De vez em quando, alguém diz que lingüistas "aceitam" tudo (isto é, que achamcerta qualquer construção). Um comentário semelhante foi postado na semana passada. Achei que seria uma boa oportunidade para tentar esclarecer de novo o que fazem os linguistas.

Mas a razão para tentar ser claro não tem mais a ver apenas com aquele comentário. Surgiu uma celeuma causada por notas, comentários, entrevistas etc. a propósito de um livro de português que o MEC aprovou e que ensinaria que é certo dizer Os livro. Perguntado no espaço dos comentários, quando fiquei sabendo da questão, disse que não acreditava na matéria do IG, primeira fonte do debate. Depois tive acesso à indigitada página, no mesmo IG, e constatei que todos os que a leram a leram errado. Mas aposto que muitos a comentaram sem ler.

Vou tratar do tal "aceitam tudo", que vale também para o caso do livro.

Primeiro: duvido que alguém encontre esta afirmação em qualquer texto de linguística. É uma avaliação simplificada, na verdade, um simulacro, da posição dos linguistas em relação a um dos tópicos de seus estudos - a questão da variação ou da diversidade interna de qualquer língua. Vale a pena insistir: de qualquer língua.

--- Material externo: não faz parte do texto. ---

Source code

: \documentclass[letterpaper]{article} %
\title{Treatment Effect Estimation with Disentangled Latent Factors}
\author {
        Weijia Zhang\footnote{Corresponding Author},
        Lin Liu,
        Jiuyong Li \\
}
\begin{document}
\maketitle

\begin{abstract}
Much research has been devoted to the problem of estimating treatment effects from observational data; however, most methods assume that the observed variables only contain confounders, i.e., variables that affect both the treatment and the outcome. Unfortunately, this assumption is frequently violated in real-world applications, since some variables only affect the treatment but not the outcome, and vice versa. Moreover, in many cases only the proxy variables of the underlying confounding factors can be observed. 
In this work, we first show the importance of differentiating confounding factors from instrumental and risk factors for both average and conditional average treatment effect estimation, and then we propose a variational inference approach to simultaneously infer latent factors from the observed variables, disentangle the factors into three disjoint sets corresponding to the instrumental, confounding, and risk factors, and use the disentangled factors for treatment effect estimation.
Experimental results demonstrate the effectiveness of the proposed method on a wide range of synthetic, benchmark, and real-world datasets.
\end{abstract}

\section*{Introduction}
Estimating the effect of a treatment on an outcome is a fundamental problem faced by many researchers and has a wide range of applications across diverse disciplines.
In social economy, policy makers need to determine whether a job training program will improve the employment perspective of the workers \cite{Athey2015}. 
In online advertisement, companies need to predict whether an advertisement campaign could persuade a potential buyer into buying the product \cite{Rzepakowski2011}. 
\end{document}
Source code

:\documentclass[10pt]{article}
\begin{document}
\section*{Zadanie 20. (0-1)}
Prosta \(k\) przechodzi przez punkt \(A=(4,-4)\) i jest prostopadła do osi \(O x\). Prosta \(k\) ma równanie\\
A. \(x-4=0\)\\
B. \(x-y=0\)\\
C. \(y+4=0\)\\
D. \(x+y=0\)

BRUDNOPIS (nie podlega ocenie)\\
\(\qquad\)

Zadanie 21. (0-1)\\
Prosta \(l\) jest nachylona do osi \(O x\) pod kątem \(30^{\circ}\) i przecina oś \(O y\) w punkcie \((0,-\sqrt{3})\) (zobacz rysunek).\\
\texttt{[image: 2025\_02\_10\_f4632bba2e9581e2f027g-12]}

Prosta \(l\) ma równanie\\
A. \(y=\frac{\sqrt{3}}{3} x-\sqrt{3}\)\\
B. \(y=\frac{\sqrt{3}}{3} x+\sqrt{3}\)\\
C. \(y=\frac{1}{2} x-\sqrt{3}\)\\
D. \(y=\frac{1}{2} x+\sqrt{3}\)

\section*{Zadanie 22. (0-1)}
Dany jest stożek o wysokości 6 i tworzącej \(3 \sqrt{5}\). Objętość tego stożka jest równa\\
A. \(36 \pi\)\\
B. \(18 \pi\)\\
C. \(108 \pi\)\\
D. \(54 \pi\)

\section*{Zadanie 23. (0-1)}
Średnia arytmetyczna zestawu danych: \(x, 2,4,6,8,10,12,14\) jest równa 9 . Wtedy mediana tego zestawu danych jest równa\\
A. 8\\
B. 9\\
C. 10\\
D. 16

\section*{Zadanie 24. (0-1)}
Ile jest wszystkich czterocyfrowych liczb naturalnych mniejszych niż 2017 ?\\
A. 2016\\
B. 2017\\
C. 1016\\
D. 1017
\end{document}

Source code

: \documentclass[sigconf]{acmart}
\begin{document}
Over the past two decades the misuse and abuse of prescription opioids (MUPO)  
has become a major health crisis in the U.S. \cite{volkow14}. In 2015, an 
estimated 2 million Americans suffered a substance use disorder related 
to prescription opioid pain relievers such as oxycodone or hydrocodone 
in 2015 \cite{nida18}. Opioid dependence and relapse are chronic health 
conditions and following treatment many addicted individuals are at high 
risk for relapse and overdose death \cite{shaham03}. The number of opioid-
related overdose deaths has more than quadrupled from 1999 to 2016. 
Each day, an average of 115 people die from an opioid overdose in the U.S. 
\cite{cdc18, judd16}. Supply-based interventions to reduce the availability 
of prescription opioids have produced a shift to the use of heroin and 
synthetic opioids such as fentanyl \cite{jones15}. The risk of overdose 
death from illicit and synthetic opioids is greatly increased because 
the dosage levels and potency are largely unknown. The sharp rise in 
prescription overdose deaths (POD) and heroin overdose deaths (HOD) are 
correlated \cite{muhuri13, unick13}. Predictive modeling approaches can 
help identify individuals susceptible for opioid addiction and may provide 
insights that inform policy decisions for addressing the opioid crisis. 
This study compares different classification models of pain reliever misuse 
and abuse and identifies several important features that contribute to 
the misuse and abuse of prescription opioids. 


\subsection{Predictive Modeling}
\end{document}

Segundo: "aceitar" é um termo completamente sem sentido quando se trata de pesquisa. Imaginem o ridículo que seria perguntar a um químico se ele aceita que o oxigênio queime, a um físico se aceita a gravitação ou a fissão, a um ornitólogo se ele aceita que um tucano tenha bico tão desproporcional, a um botânico se ele aceita o cheiro da jaca, ou mesmo a um linguista se ele aceita que o inglês não tenha gênero nem subjuntivo e que o latim não tivesse artigo definido.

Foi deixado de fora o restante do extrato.